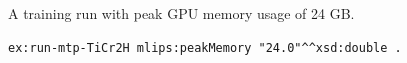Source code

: A training run with peak GPU memory usage of 24 GB.
\begin{lstlisting}[language=turtle]
ex:run-mtp-TiCr2H mlips:peakMemory "24.0"^^xsd:double .
\end{lstlisting}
------------------------
REQUIRED WORK:
When a line holds the string "lstlisting", pull it out of the listing.

FINAL ANSWER:
\begin{lstlisting}[language=turtle]
\end{lstlisting}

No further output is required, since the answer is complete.